== Exercise instructions ==
How many lines in the data below have the string "between"? Reply with the number alone.

━━━━━━━━

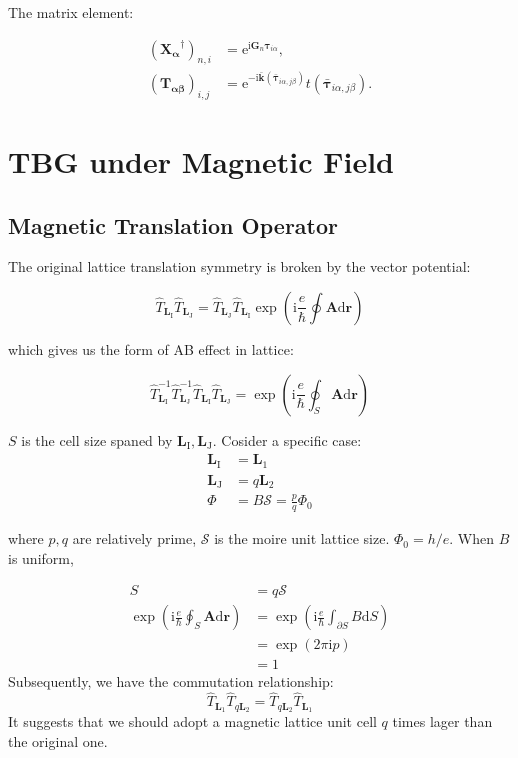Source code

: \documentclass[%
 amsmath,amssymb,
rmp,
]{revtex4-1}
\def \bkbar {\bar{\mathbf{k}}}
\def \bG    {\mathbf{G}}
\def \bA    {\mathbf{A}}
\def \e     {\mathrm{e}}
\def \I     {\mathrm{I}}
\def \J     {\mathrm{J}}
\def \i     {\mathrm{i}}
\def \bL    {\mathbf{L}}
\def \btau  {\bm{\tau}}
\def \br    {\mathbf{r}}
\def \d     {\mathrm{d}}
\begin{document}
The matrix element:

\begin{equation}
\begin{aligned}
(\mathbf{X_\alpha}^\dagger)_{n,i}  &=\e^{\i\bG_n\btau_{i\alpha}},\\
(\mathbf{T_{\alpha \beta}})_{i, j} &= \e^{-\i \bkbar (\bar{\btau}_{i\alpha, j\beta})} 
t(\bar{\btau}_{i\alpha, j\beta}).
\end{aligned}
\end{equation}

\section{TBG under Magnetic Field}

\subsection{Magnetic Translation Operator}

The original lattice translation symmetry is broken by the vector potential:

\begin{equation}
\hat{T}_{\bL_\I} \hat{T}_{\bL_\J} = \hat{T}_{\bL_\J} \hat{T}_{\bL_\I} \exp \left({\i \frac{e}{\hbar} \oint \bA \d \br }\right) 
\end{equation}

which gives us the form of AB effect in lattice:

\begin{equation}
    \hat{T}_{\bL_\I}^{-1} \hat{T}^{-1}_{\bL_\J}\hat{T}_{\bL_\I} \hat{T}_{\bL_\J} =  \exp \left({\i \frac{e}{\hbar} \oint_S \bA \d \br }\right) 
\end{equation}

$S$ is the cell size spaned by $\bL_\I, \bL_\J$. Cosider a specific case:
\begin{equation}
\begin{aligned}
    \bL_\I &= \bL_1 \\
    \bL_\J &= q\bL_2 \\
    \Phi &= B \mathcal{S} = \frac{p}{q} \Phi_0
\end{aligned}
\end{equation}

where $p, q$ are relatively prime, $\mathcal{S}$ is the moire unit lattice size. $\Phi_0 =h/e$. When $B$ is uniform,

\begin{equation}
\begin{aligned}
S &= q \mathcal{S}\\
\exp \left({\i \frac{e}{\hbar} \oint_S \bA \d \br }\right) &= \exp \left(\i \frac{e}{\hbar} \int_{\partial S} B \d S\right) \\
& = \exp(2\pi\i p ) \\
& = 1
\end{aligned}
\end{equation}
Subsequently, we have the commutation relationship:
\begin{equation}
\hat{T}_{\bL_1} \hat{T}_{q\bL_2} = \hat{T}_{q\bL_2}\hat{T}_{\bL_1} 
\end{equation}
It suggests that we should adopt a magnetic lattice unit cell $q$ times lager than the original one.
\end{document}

━━━━━━━━

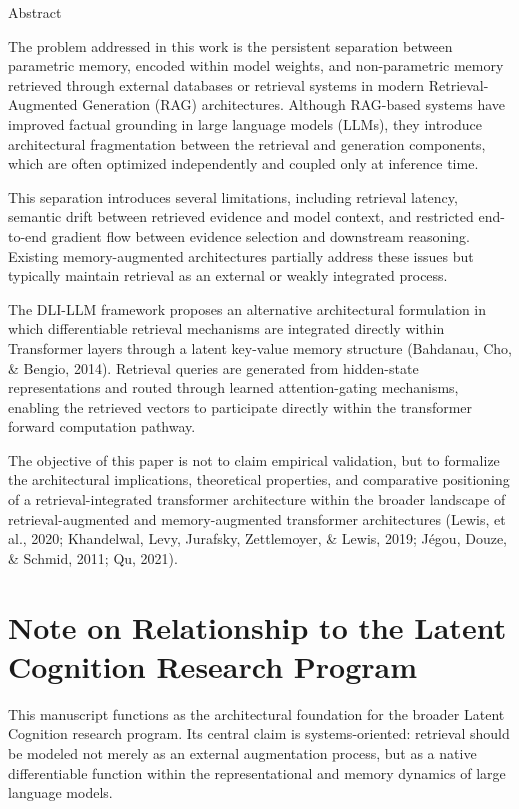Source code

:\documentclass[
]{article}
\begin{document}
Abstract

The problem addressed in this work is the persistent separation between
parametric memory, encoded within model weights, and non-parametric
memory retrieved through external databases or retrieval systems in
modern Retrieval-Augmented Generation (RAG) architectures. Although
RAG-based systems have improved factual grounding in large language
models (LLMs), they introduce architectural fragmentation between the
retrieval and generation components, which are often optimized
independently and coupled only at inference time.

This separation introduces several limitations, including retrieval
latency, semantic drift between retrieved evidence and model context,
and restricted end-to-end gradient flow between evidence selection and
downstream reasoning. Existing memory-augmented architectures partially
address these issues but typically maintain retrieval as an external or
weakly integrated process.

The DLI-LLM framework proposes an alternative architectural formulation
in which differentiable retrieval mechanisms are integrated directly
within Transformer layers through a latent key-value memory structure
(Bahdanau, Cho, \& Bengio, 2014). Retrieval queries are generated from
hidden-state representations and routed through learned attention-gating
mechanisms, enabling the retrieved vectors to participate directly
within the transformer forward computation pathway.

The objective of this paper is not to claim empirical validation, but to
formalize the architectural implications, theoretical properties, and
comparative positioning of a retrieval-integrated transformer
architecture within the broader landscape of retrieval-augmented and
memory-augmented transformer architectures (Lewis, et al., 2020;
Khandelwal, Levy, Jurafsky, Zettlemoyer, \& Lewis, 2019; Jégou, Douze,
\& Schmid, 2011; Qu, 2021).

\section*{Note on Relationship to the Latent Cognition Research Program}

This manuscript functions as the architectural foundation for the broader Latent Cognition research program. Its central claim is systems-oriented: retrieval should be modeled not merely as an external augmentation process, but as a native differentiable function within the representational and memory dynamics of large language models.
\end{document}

━━━━━━━━

== Solution for this task ==
4